### Work to be completed
A single stretch of the material below is to be transcribed exactly, starting at the line with "Dado un polinomio" and ending after the line with "la forma $(x+r)$)".

### Dataset
========================================================================
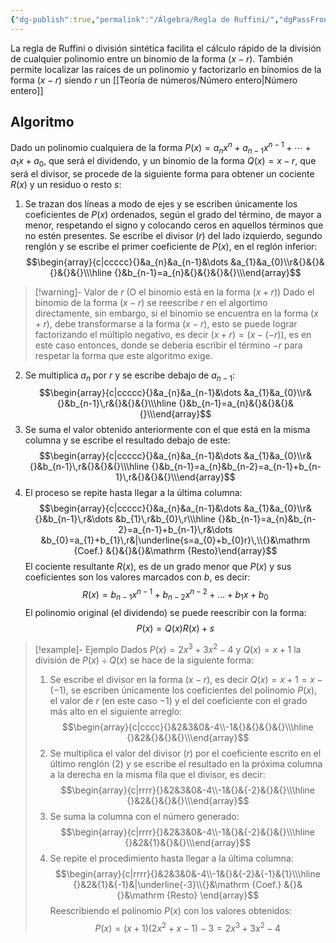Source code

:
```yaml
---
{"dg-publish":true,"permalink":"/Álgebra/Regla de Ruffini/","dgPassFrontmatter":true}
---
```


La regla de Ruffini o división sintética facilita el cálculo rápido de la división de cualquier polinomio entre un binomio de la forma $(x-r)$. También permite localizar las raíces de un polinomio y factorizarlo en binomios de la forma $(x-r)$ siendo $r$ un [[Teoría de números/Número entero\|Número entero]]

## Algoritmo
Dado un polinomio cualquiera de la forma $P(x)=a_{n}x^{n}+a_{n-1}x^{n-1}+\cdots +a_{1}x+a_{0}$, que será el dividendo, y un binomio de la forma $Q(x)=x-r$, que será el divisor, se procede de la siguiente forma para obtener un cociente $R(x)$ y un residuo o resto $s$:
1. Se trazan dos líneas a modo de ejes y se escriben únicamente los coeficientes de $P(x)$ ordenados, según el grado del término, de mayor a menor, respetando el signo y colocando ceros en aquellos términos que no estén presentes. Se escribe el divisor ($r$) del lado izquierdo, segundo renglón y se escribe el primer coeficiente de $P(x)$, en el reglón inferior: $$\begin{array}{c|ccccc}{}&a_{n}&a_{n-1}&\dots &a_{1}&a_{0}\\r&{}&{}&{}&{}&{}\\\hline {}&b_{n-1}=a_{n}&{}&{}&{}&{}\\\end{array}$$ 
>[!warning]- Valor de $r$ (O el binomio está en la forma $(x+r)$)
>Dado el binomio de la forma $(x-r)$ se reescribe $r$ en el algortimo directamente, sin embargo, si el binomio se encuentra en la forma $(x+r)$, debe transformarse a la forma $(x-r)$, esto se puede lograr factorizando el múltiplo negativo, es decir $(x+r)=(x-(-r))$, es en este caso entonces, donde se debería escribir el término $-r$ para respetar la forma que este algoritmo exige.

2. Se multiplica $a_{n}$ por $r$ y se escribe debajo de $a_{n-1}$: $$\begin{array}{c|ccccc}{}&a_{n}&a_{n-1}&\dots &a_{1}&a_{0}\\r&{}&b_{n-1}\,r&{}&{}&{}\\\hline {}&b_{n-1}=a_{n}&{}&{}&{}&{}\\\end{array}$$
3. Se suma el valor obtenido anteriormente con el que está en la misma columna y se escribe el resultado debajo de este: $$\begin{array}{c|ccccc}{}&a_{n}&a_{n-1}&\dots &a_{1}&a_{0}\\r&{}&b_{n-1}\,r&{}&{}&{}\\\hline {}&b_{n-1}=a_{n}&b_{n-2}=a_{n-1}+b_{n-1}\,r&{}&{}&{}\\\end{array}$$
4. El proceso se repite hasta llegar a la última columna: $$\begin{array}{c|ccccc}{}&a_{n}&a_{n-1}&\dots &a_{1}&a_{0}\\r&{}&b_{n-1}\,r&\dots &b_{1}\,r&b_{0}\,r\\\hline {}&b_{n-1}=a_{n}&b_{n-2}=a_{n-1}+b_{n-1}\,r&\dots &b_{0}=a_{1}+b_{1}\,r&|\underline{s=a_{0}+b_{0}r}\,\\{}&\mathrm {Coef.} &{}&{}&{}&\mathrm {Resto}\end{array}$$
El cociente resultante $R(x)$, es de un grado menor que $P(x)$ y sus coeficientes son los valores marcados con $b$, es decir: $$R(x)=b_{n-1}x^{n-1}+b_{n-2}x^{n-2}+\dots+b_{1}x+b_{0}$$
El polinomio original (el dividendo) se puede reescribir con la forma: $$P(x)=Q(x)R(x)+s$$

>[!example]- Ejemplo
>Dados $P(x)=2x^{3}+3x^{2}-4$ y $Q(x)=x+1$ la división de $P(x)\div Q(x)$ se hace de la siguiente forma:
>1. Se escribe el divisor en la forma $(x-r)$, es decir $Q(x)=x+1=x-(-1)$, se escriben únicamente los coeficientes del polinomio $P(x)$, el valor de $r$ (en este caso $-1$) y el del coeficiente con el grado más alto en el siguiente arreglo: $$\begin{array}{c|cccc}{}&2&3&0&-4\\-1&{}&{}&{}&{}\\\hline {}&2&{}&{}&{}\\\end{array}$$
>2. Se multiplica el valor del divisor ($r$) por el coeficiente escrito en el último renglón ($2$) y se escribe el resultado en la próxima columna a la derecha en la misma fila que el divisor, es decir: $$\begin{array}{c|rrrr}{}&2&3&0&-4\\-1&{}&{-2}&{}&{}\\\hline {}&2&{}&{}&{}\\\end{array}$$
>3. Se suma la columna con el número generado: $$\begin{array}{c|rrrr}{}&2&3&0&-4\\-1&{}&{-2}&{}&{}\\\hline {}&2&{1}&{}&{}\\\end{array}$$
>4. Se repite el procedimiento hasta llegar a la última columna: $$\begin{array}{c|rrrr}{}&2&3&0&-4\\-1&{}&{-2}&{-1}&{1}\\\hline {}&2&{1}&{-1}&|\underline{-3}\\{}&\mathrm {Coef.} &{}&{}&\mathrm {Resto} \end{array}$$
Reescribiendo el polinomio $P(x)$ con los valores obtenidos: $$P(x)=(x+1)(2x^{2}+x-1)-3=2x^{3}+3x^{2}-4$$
========================================================================
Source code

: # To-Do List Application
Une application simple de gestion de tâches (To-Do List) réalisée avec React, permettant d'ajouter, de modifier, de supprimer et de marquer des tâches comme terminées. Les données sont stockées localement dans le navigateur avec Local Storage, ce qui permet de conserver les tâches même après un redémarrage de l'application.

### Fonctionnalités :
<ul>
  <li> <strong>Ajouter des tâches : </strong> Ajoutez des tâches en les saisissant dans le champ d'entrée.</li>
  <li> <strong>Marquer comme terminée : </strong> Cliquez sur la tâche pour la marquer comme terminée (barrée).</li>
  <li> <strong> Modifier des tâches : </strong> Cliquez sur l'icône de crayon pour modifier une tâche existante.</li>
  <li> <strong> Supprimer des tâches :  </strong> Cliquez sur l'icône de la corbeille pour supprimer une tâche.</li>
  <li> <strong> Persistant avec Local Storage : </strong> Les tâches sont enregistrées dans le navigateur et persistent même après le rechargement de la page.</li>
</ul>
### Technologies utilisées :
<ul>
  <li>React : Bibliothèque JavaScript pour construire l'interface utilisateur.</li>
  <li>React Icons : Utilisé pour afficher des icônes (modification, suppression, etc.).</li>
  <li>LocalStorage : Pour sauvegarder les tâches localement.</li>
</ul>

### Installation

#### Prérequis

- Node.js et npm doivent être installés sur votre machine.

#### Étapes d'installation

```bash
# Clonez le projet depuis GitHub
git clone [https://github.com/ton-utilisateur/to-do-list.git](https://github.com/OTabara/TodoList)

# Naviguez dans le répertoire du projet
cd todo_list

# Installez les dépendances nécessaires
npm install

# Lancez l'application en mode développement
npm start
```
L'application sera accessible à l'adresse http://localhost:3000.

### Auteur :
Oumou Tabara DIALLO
========================================================================
### Exercise output
Dado un polinomio cualquiera de la forma $P(x)=a_{n}x^{n}+a_{n-1}x^{n-1}+\cdots +a_{1}x+a_{0}$, que será el dividendo, y un binomio de la forma $Q(x)=x-r$, que será el divisor, se procede de la siguiente forma para obtener un cociente $R(x)$ y un residuo o resto $s$:
1. Se trazan dos líneas a modo de ejes y se escriben únicamente los coeficientes de $P(x)$ ordenados, según el grado del término, de mayor a menor, respetando el signo y colocando ceros en aquellos términos que no estén presentes. Se escribe el divisor ($r$) del lado izquierdo, segundo renglón y se escribe el primer coeficiente de $P(x)$, en el reglón inferior: $$\begin{array}{c|ccccc}{}&a_{n}&a_{n-1}&\dots &a_{1}&a_{0}\\r&{}&{}&{}&{}&{}\\\hline {}&b_{n-1}=a_{n}&{}&{}&{}&{}\\\end{array}$$ 
>[!warning]- Valor de $r$ (O el binomio está en la forma $(x+r)$)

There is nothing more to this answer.